M = 100/g = 100/9.8 = 10.2kg = Mass of the box.
Fn = 100 - 10*sin60 = 91.34 N. = Normal force
Fap-Fk = M*a.
10*Cos60-Fk = 10.2*0,
Fk = 10*Cos60 = 5 N. = Force of kinetic friction.
To solve this problem, we can break the tension force into its horizontal and vertical components and then use Newton's second law to find the frictional force and the normal reaction force.
1. Find the horizontal component of the tension force:
The horizontal component of the tension force can be found using the formula:
F_h = F * cos(theta), where F is the tension force (10N) and theta is the angle (60 degrees).
F_h = 10N * cos(60 degrees) = 5N
2. Find the vertical component of the tension force:
The vertical component of the tension force can be found using the formula:
F_v = F * sin(theta), where F is the tension force (10N) and theta is the angle (60 degrees).
F_v = 10N * sin(60 degrees) = 8.66N (approx.)
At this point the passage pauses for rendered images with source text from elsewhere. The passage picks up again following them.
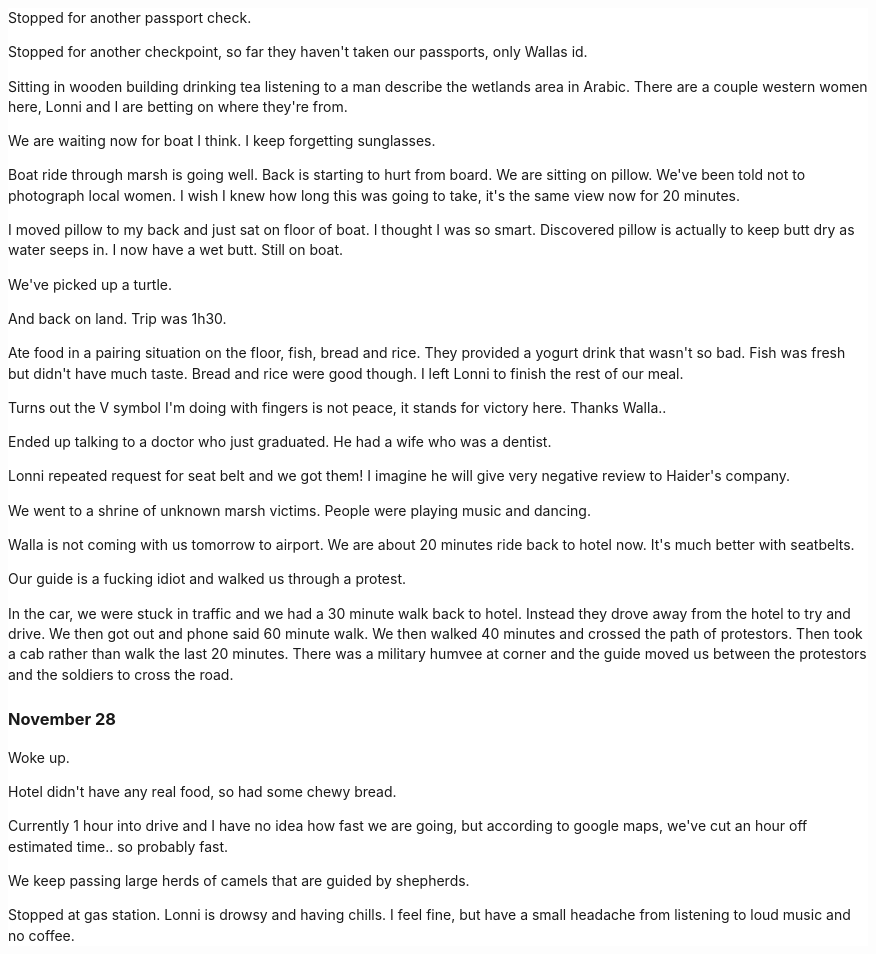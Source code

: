 Stopped for another passport check.

Stopped for another checkpoint, so far they haven't taken our passports, only Wallas id.

Sitting in wooden building drinking tea listening to a man describe the wetlands area
in Arabic. There are a couple western women here, Lonni and I are betting on where
they're from.

We are waiting now for boat I think. I keep forgetting sunglasses.

Boat ride through marsh is going well. Back is starting to hurt from board. We are
sitting on pillow. We've been told not to photograph local women. I wish I knew
how long this was going to take, it's the same view now for 20 minutes.

I moved pillow to my back and just sat on floor of boat. I thought I was so smart.
Discovered pillow is actually to keep butt dry as water seeps in. I now have a wet
butt. Still on boat.

We've picked up a turtle.

And back on land. Trip was 1h30.

Ate food in a pairing situation on the floor, fish, bread and rice. They provided
a yogurt drink that wasn't so bad. Fish was fresh but didn't have much taste.
Bread and rice were good though. I left Lonni to finish the rest of our meal.

Turns out the V symbol I'm doing with fingers is not peace, it stands
for victory here. Thanks Walla..

Ended up talking to a doctor who just graduated. He had a wife who was a dentist.

Lonni repeated request for seat belt and we got them! I imagine he will give
very negative review to Haider's company.

We went to a shrine of unknown marsh victims. People were playing music and dancing.

Walla is not coming with us tomorrow to airport. We are about 20 minutes ride
back to hotel now. It's much better with seatbelts.

Our guide is a fucking idiot and walked us through a protest.

In the car, we were stuck in traffic and we had a 30 minute walk back to hotel.
Instead they drove away from the hotel to try and drive. We then got out and phone
said 60 minute walk. We then walked 40 minutes and crossed the path of protestors.
Then took a cab rather than walk the last 20 minutes. There was a military humvee
at corner and the guide moved us between the protestors and the soldiers to cross
the road.

### November 28
Woke up.

Hotel didn't have any real food, so had some chewy bread.

Currently 1 hour into drive and I have no idea how fast we are going, but according
to google maps, we've cut an hour off estimated time.. so probably fast.

We keep passing large herds of camels that are guided by shepherds.

Stopped at gas station. Lonni is drowsy and having chills. I feel fine, but have a small
headache from listening to loud music and no coffee.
3. Find the frictional force:
Since the box is moving with constant velocity, the frictional force must be equal in magnitude but opposite in direction to the horizontal component of the tension force.
So, the frictional force is 5N and it acts in the opposite direction to the motion.
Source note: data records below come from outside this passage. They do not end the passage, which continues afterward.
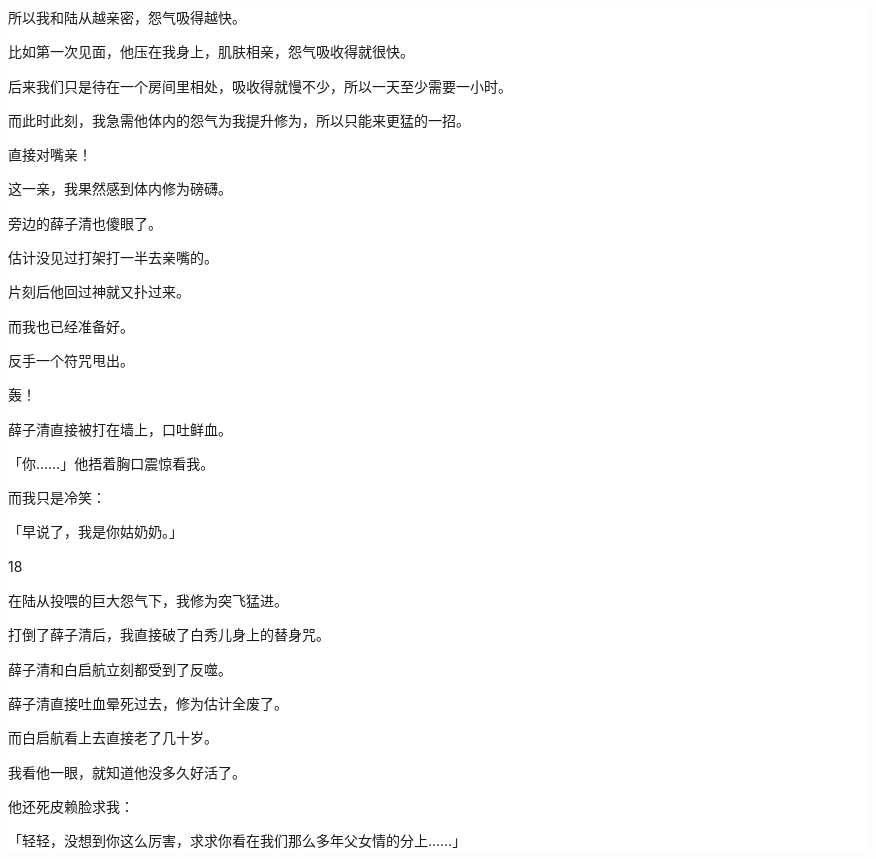 所以我和陆从越亲密，怨气吸得越快。


比如第一次见面，他压在我身上，肌肤相亲，怨气吸收得就很快。


后来我们只是待在一个房间里相处，吸收得就慢不少，所以一天至少需要一小时。


而此时此刻，我急需他体内的怨气为我提升修为，所以只能来更猛的一招。


直接对嘴亲！


这一亲，我果然感到体内修为磅礴。


旁边的薛子清也傻眼了。


估计没见过打架打一半去亲嘴的。


片刻后他回过神就又扑过来。


而我也已经准备好。


反手一个符咒甩出。


轰！


薛子清直接被打在墙上，口吐鲜血。


「你……」他捂着胸口震惊看我。


而我只是冷笑：


「早说了，我是你姑奶奶。」


18


在陆从投喂的巨大怨气下，我修为突飞猛进。


打倒了薛子清后，我直接破了白秀儿身上的替身咒。


薛子清和白启航立刻都受到了反噬。


薛子清直接吐血晕死过去，修为估计全废了。


而白启航看上去直接老了几十岁。


我看他一眼，就知道他没多久好活了。


他还死皮赖脸求我：


「轻轻，没想到你这么厉害，求求你看在我们那么多年父女情的分上……」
4. Find the normal reaction force:
The normal reaction force is the force exerted by the surface on the box and it acts perpendicular to the surface.
Since the box is not accelerating vertically, the net vertical force must be zero.
The weight of the box (100N) is balanced by the vertical component of the tension force (8.66N approx.) and the normal reaction force (N).
So, N = weight - F_v = 100N - 8.66N ≈ 91.34N.
Therefore, the frictional force is 5N, and the normal reaction force is approximately 91.34N.